OpenClaw's community, the developers who understood its internals, who contributed security improvements, who wrote the allowlist documentation, those people are not replaced by Claude Code Remote Control. They are the ones who know why it matters.
The products that survive this consolidation are the ones that encode knowledge Claude cannot surface with a connector. Not automation. Not integration. Understanding.
One More Thing
OpenClaw started as a weekend hack. Crossed 100,000 GitHub stars in two months. Its creator got hired by OpenAI. The project moved to a foundation. The lobster mascot survived every rebrand.
That is not a failure story. That is what happens when you build something real fast enough for the right people to notice.
The question for every developer building on top of AI infrastructure right now is not whether this will happen to them.

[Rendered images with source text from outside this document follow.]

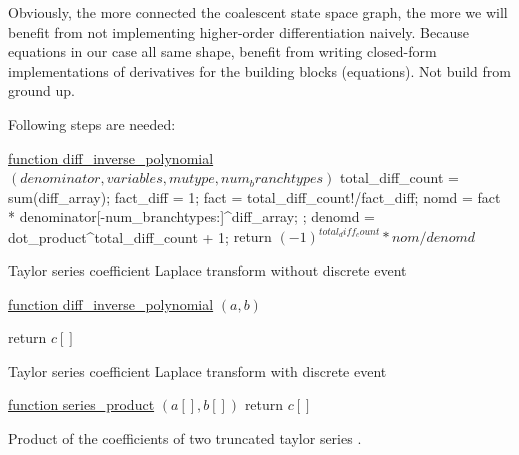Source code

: \documentclass[10pt, a4]{article}
\begin{document}
Obviously, the more connected the coalescent state space graph, the more we will benefit from not implementing higher-order differentiation naively.
Because equations in our case all same shape, benefit from writing closed-form implementations of derivatives for the building blocks (equations). Not build from ground up.

Following steps are needed:


\begin{algorithm}

    \underline{function diff_inverse_polynomial} $(denominator, variables, mutype, num_branchtypes)$\;
    \Input{}
    total_diff_count = sum(diff_array);
    fact_diff = 1;
    fact = total_diff_count!/fact_diff;
    nomd = fact * denominator[-num_branchtypes:]^diff_array;
    ;
    denomd = dot_product^{total_diff_count + 1;}
    {return $(-1)^{total_diff_count}*nom/denomd$\;}
    \caption{Taylor series coefficient Laplace transform without discrete event}
\end{algorithm}

\begin{algorithm}

    \underline{function diff_inverse_polynomial} $(a, b)$\;
    
    {return $c[ ]$\;}
    \caption{Taylor series coefficient Laplace transform with discrete event}
\end{algorithm}

\begin{algorithm}

    \underline{function series\_product} $(a[ ],b[ ])$\;
    {return $c[ ]$\;}
    \caption{Product of the coefficients of two truncated taylor series \citep{Neidinger2013}.}
\end{algorithm}
\end{document}
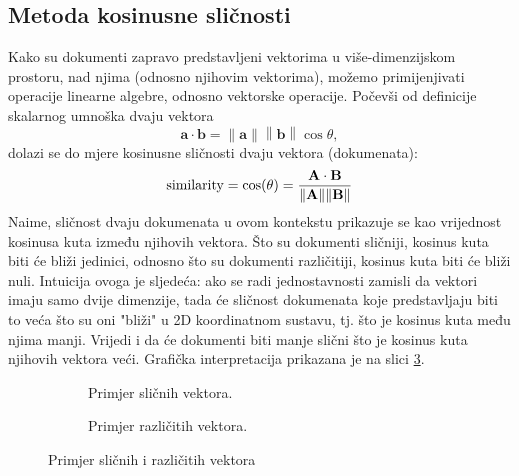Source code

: \documentclass[times, utf8, zavrsni, numeric]{fer}
\begin{document}
\subsection{Metoda kosinusne sličnosti}
Kako su dokumenti zapravo predstavljeni vektorima u više-dimenzijskom prostoru, nad njima (odnosno njihovim vektorima), možemo primijenjivati operacije linearne algebre, odnosno vektorske operacije. Počevši od definicije skalarnog umnoška dvaju vektora
\begin{equation}
\mathbf {a} \cdot \mathbf {b} =\left\|\mathbf {a} \right\|\left\|\mathbf {b} \right\|\cos \theta,
\end{equation}
dolazi se do mjere kosinusne sličnosti dvaju vektora (dokumenata):
\begin{equation}
{\text{similarity}}=\cos(\theta )={\mathbf {A} \cdot \mathbf {B}  \over \|\mathbf {A} \|\|\mathbf {B}\|}
\end{equation}
Naime, sličnost dvaju dokumenata u ovom kontekstu prikazuje se kao vrijednost kosinusa kuta između njihovih vektora. Što su dokumenti sličniji, kosinus kuta biti će bliži jedinici, odnosno što su dokumenti različitiji, kosinus kuta biti će bliži nuli. Intuicija ovoga je sljedeća: ako se radi jednostavnosti zamisli da vektori imaju samo dvije dimenzije, tada će sličnost dokumenata koje predstavljaju biti to veća što su oni "bliži" u 2D koordinatnom sustavu, tj. što je kosinus kuta među njima manji. Vrijedi i da će dokumenti biti manje slični što je kosinus kuta njihovih vektora veći. Grafička interpretacija prikazana je na slici \ref{img:vectors}.

\begin{figure}[!tbp]
\begin{subfigure}[b]{0.4\textwidth}
    
    \caption{Primjer sličnih vektora.}
    \label{fig:f1}
\end{subfigure}
\hfill
\begin{subfigure}[b]{0.4\textwidth}
    
    \caption{Primjer različitih vektora.}
    \label{fig:f2}
\end{subfigure}
\caption{Primjer sličnih i različitih vektora}
\label{img:vectors}
\end{figure}
\end{document}

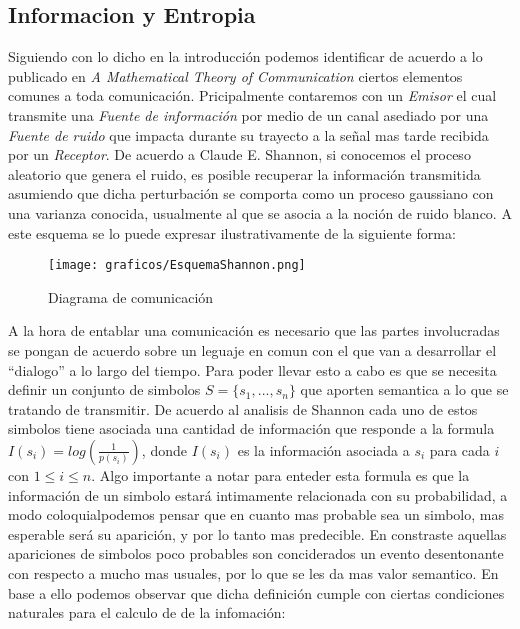 
\subsection{Informacion y Entropia}

Siguiendo con lo dicho en la introducción podemos identificar de acuerdo a lo publicado en \textit{A Mathematical Theory of Communication} ciertos elementos comunes a toda comunicación. Pricipalmente contaremos con un \textit{Emisor} el cual transmite una \textit{Fuente de información} por medio de un canal asediado por una \textit{Fuente de ruido} que impacta durante su trayecto a la señal mas tarde recibida por un \textit{Receptor}. De acuerdo a Claude E. Shannon, si conocemos el proceso aleatorio que genera el ruido, es posible recuperar la información transmitida asumiendo que dicha perturbación se comporta como un proceso gaussiano con una varianza conocida, usualmente al que se asocia a la noción de ruido blanco. A este esquema se lo puede expresar ilustrativamente de la siguiente forma:

\begin{figure}[ht]
\begin{center}
\texttt{[image: graficos/EsquemaShannon.png]}
\caption{Diagrama de comunicación}
\end{center}
\end{figure}


A la hora de entablar una comunicación es necesario que las partes involucradas se pongan de acuerdo sobre un leguaje en comun con el que van a desarrollar el "`dialogo"' a lo largo del tiempo. Para poder llevar esto a cabo es que se necesita definir un conjunto de simbolos $S = \{ s_1, ..., s_n \}$ que aporten semantica a lo que se tratando de transmitir. De acuerdo al analisis de Shannon cada uno de estos simbolos tiene asociada una cantidad de información que responde a la formula $I(s_i) = log(\frac{1}{p(s_i)})$, donde $I(s_i)$ es la información asociada a $s_i$ para cada $i$ con $1 \leq i \leq n$. Algo importante a notar para enteder esta formula es que la información de un simbolo estará intimamente relacionada con su probabilidad, a modo coloquialpodemos pensar que en cuanto mas probable sea un simbolo, mas esperable será su aparición, y por lo tanto mas predecible. En constraste aquellas apariciones de simbolos poco probables son conciderados un evento desentonante con respecto a mucho mas usuales, por lo que se les da mas valor semantico. En base a ello podemos observar que dicha definición cumple con ciertas condiciones naturales para el calculo de de la infomación:

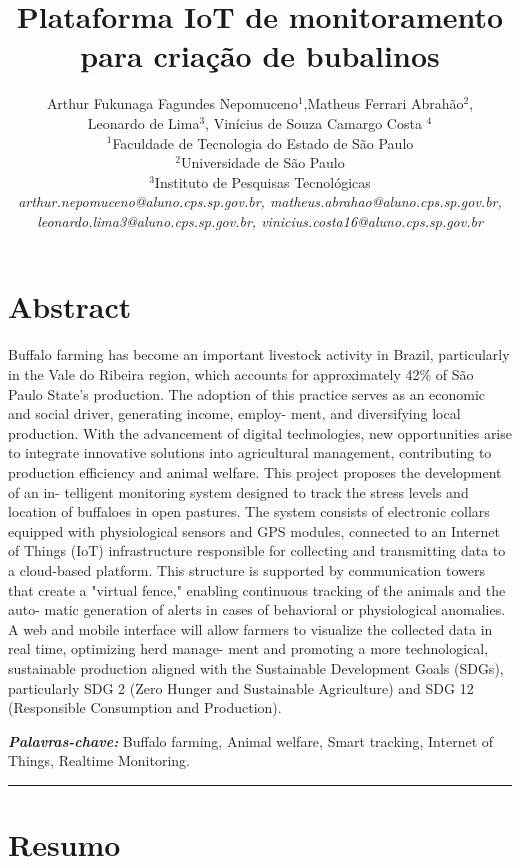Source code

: \documentclass[11pt,a4paper]{article}
\title{\vspace{0.6cm}\textbf{\Large Plataforma IoT de monitoramento para criação de bubalinos}}
\author{
    Arthur Fukunaga Fagundes Nepomuceno$^{1}$,Matheus Ferrari Abrahão$^{2}$,\\Leonardo de Lima$^{3}$, Vinícius de Souza Camargo Costa $^{4}$ \\[0.3cm]
    \small
    $^{1}$Faculdade de Tecnologia do Estado de São Paulo \\
    $^{2}$Universidade de São Paulo \\
    $^{3}$Instituto de Pesquisas Tecnológicas \\[0.2cm]
    {\itshape arthur.nepomuceno@aluno.cps.sp.gov.br, matheus.abrahao@aluno.cps.sp.gov.br,}\\ {\itshape leonardo.lima3@aluno.cps.sp.gov.br, vinicius.costa16@aluno.cps.sp.gov.br}
}
\date{}
\begin{document}
\pagestyle{fancy}

\maketitle
\thispagestyle{fancy}

\section*{Abstract}

 Buffalo farming has become an important livestock activity in Brazil, particularly in the Vale do Ribeira region, which accounts for approximately 42\% of São Paulo State's production. The adoption of this practice serves as an economic and social driver, generating income, employ- ment, and diversifying local production. With the advancement of digital technologies, new opportunities arise to integrate innovative solutions into agricultural management, contributing to production efficiency and animal welfare. This project proposes the development of an in- telligent monitoring system designed to track the stress levels and location of buffaloes in open pastures. The system consists of electronic collars equipped with physiological sensors and GPS modules, connected to an Internet of Things (IoT) infrastructure responsible for collecting and transmitting data to a cloud-based platform. This structure is supported by communication towers that create a "virtual fence," enabling continuous tracking of the animals and the auto- matic generation of alerts in cases of behavioral or physiological anomalies. A web and mobile interface will allow farmers to visualize the collected data in real time, optimizing herd manage- ment and promoting a more technological, sustainable production aligned with the Sustainable Development Goals (SDGs), particularly SDG 2 (Zero Hunger and Sustainable Agriculture) and SDG 12 (Responsible Consumption and Production).

\vspace{0.3cm}
\noindent\textit{\textbf{Palavras-chave:}} Buffalo farming, Animal welfare, Smart tracking, Internet of Things, Realtime Monitoring.

\vspace{0.5cm}
\noindent\rule{\textwidth}{0.5pt}
\vspace{0.5cm}

\section*{Resumo}
\end{document}

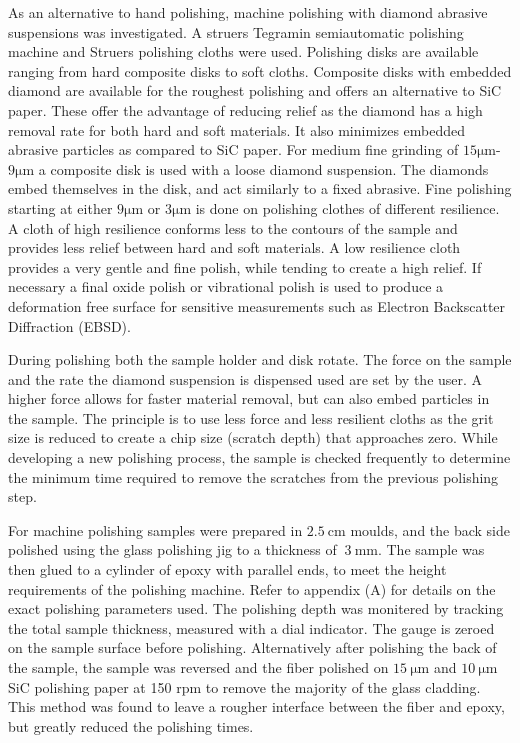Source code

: As an alternative to hand polishing, machine polishing with diamond abrasive suspensions was investigated.  A struers Tegramin semiautomatic polishing machine and Struers polishing cloths were used. Polishing disks are available ranging from hard composite disks to soft cloths. Composite disks with embedded diamond are available for the roughest polishing and offers an alternative to SiC paper. These offer the advantage of reducing relief as the diamond has a high removal rate for both hard and soft materials. It also minimizes embedded abrasive particles as compared to SiC paper. For medium fine grinding of $15\si{\micro\meter}$-$9\si{\micro\meter}$ a composite disk is used with a loose diamond suspension. The diamonds embed themselves in the disk, and act similarly to a fixed abrasive. Fine polishing starting at either $9 \si{\micro\meter}$ or $3\si{\micro\meter}$ is done on polishing clothes of different resilience. A cloth of high resilience conforms less to the contours of the sample and provides less relief between hard and soft materials. A low resilience cloth provides a very gentle and fine polish, while tending to create a high relief. If necessary a final oxide polish or vibrational polish is used to produce a deformation free surface for sensitive measurements such as Electron Backscatter Diffraction (EBSD). 

During polishing both the sample holder and disk rotate. The force on the sample and the rate the diamond suspension is dispensed used are set by the user. A higher force allows for faster material removal, but can also embed particles in the sample. The principle is to use less force and less resilient cloths as the grit size is reduced to create a chip size (scratch depth) that approaches zero. While developing a new polishing process, the sample is checked frequently to determine the minimum time required to remove the scratches from the previous polishing step. 

For machine polishing samples were prepared in $\SI{2.5}{\cm}$ moulds, and the back side polished using the glass polishing jig to a thickness of $~\SI{3}{\mm}$. The sample was then glued to a cylinder of epoxy with parallel ends, to meet the height requirements of the polishing machine. Refer to appendix (A) for details on the exact polishing parameters used. The polishing depth was monitered by tracking the total sample thickness, measured with a dial indicator. The gauge is zeroed on the sample surface before polishing. Alternatively after polishing the back of the sample, the sample was reversed and the fiber polished on $\SI{15}{\micro\meter}$ and $\SI{10}{\micro\meter}$ SiC polishing paper at 150 rpm to remove the majority of the glass cladding. This method was found to leave a rougher interface between the fiber and epoxy, but greatly reduced the polishing times. 


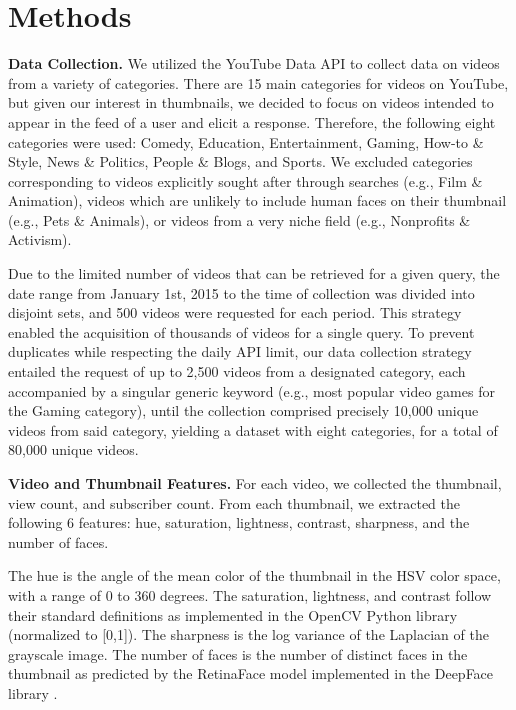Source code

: \documentclass{article}
\begin{document}
\section{Methods}
\textbf{Data Collection.} We utilized the YouTube Data API \cite{youtubeapi} to collect data on videos from a variety of categories. There are 15 main categories for videos on YouTube, but given our interest in thumbnails, we decided to focus on videos intended to appear in the feed of a user and elicit a response. Therefore, the following eight categories were used: Comedy, Education, Entertainment, Gaming, How-to \& Style, News \& Politics, People \& Blogs, and Sports. We excluded categories corresponding to videos explicitly sought after through searches (e.g., Film \& Animation), videos which are unlikely to include human faces on their thumbnail (e.g., Pets \& Animals), or videos from a very niche field (e.g., Nonprofits \& Activism).

Due to the limited number of videos that can be retrieved for a given query, the date range from January 1st, 2015 to the time of collection was divided into disjoint sets, and 500 videos were requested for each period. This strategy enabled the acquisition of thousands of videos for a single query. To prevent duplicates while respecting the daily API limit, our data collection strategy entailed the request of up to 2,500 videos from a designated category, each accompanied by a singular generic keyword (e.g., most popular video games for the Gaming category), until the collection comprised precisely 10,000 unique videos from said category, yielding a dataset with eight categories, for a total of 80,000 unique videos.



\textbf{Video and Thumbnail Features.} For each video, we collected the thumbnail, view count, and subscriber count. From each thumbnail, we extracted the following 6 features: hue, saturation, lightness, contrast, sharpness, and the number of faces.

The hue is the angle of the mean color of the thumbnail in the HSV color space, with a range of 0 to 360 degrees. The saturation, lightness, and contrast follow their standard definitions as implemented in the OpenCV Python library (normalized to [0,1]). The sharpness is the log variance of the Laplacian of the grayscale image. The number of faces is the number of distinct faces in the thumbnail as predicted by the RetinaFace model implemented in the DeepFace library \cite{serengil2024lightface,serengil2020lightface}.
\end{document}
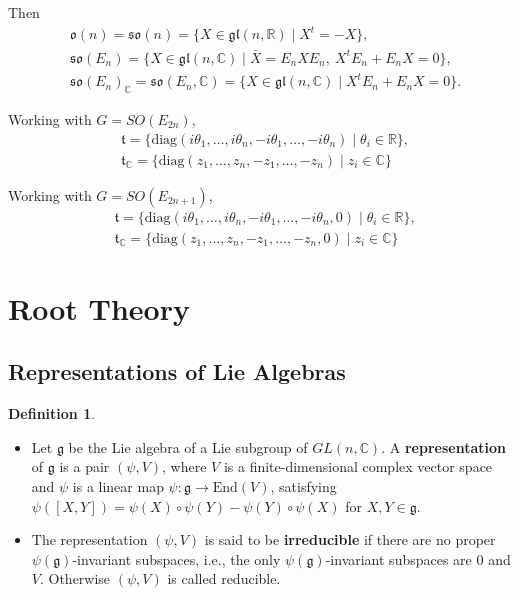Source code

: \documentclass{article}
\theoremstyle{definition}
\newtheorem{definition}{Definition}[section]
\theoremstyle{plain}
\begin{document}
Then
\begin{align*}
    &\mathfrak{o}(n)=\mathfrak{so}(n)=\{X\in\mathfrak{gl}(n,\mathbb{R} )\mid X^t=-X\},\\
    & \mathfrak{so}(E_n)=\{X\in \mathfrak{gl}(n,\mathbb{C} )\mid \bar{X}=E_n X E_n,\ X^t E_n+E_n X=0\},\\
    & \mathfrak{so}(E_n)_{\mathbb{C} }=\mathfrak{so}(E_n,\mathbb{C} )=\{X\in \mathfrak{gl}(n,\mathbb{C} )\mid X^t E_n+E_n X=0\}.
\end{align*}

Working with $ G=SO(E_{2n}) $, 
\begin{align*}
    & \mathfrak{t}=\{\mathrm{diag}(i\theta_1,\dots,i\theta_n,-i\theta_1,\dots,-i\theta_n)\mid \theta_i\in \mathbb{R}\},\\
    & \mathfrak{t}_{\mathbb{C} }=\{\mathrm{diag}(z_1,\dots,z_n,-z_1,\dots,-z_n)\mid z_i\in \mathbb{C}\}
\end{align*}

Working with $ G=SO(E_{2n+1}) $,
\begin{align*}
        & \mathfrak{t}=\{\mathrm{diag}(i\theta_1,\dots,i\theta_n,-i\theta_1,\dots,-i\theta_n,0)\mid \theta_i\in \mathbb{R}\},\\
    & \mathfrak{t}_{\mathbb{C} }=\{\mathrm{diag}(z_1,\dots,z_n,-z_1,\dots,-z_n,0)\mid z_i\in \mathbb{C}\}
\end{align*}

\section{Root Theory}

\subsection{Representations of Lie Algebras}

\begin{definition}
    \begin{itemize}
        \item Let $ \mathfrak{g} $ be the Lie algebra of a Lie subgroup of $ GL(n,\mathbb{C}) $. A \textbf{representation} of $ \mathfrak{g} $ is a pair $ (\psi,V) $, where $ V $ is a finite-dimensional complex vector space and $ \psi $ is a linear map $ \psi: \mathfrak{g}\rightarrow \mathrm{End}(V) $, satisfying $ \psi([X,Y])=\psi(X)\circ\psi(Y)-\psi(Y)\circ\psi(X) $ for $ X, Y\in \mathfrak{g} $.
        \item The representation $ (\psi,V) $ is said to be \textbf{irreducible} if there are no proper $ \psi(\mathfrak{g}) $-invariant subspaces, i.e., the only $ \psi(\mathfrak{g}) $-invariant subspaces are $ {0} $ and $ V $. Otherwise $ (\psi,V) $ is called reducible.
    \end{itemize}
\end{definition}
\end{document}
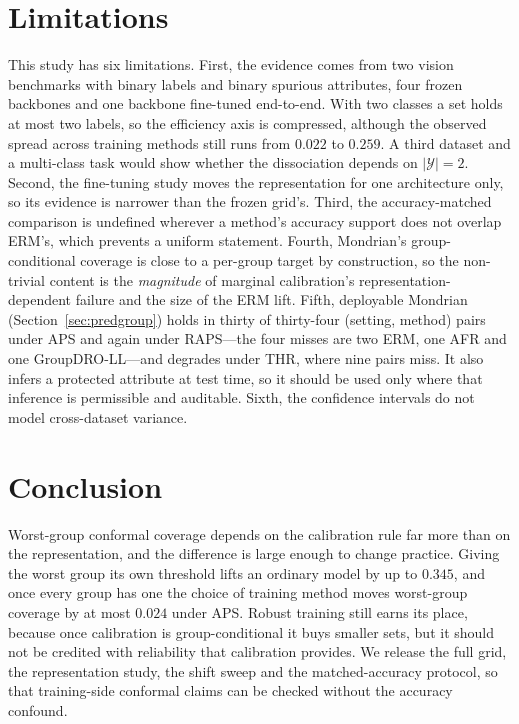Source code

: \documentclass[pdflatex,sn-basic]{sn-jnl}%
\theoremstyle{thmstyleone}%
\begin{document}
\section{Limitations}
\label{sec:limitations}

This study has six limitations. First, the evidence comes from two vision benchmarks with binary
labels and binary spurious attributes, four frozen backbones and one backbone fine-tuned
end-to-end. With two classes a set holds at most two labels, so the efficiency axis is compressed,
although the observed spread across training methods still runs from $0.022$ to $0.259$. A third
dataset and a multi-class task would show whether the dissociation depends on $|\mathcal{Y}|=2$.
Second, the fine-tuning study moves the representation for one architecture only, so its evidence is
narrower than the frozen grid's. Third, the accuracy-matched comparison is undefined wherever a
method's accuracy support does not overlap ERM's, which prevents a uniform statement. Fourth,
Mondrian's group-conditional coverage is close to a per-group target by construction, so the
non-trivial content is the \emph{magnitude} of marginal calibration's representation-dependent
failure and the size of the ERM lift. Fifth, deployable Mondrian (Section~\ref{sec:predgroup}) holds
in thirty of thirty-four (setting, method) pairs under APS and again under RAPS---the four misses
are two ERM, one AFR and one GroupDRO-LL---and degrades under THR, where nine pairs miss. It also infers a protected attribute at test time, so it should be used only where that
inference is permissible and auditable. Sixth, the confidence intervals do not model cross-dataset
variance.

\section{Conclusion}
\label{sec:conclusion}

Worst-group conformal coverage depends on the calibration rule far more than on the
representation, and the difference is large enough to change practice. Giving the worst group its
own threshold lifts an ordinary model by up to $0.345$, and once every group has one the choice of
training method moves worst-group coverage by at most $0.024$ under APS. Robust training still earns its place, because once calibration is
group-conditional it buys smaller sets, but it should not be credited with reliability that
calibration provides. We release the full grid, the representation study, the shift
sweep and the matched-accuracy protocol, so that training-side conformal claims can be
checked without the accuracy confound.
\end{document}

It is whether they will be the person who gets hired by OpenAI or the person still maintaining the codebase after the category disappears.
Build things Claude cannot replace. Or build them fast enough that someone hires you before it does.
This is the third article in an unplanned series on how AI is reshaping what developers build and who gets to build it. The first was Claude Code Security: The Argument for Human-in-the-Loop Just Got Harder. The second was Claude Killed My Startup. We did not plan a series. The news planned it for us.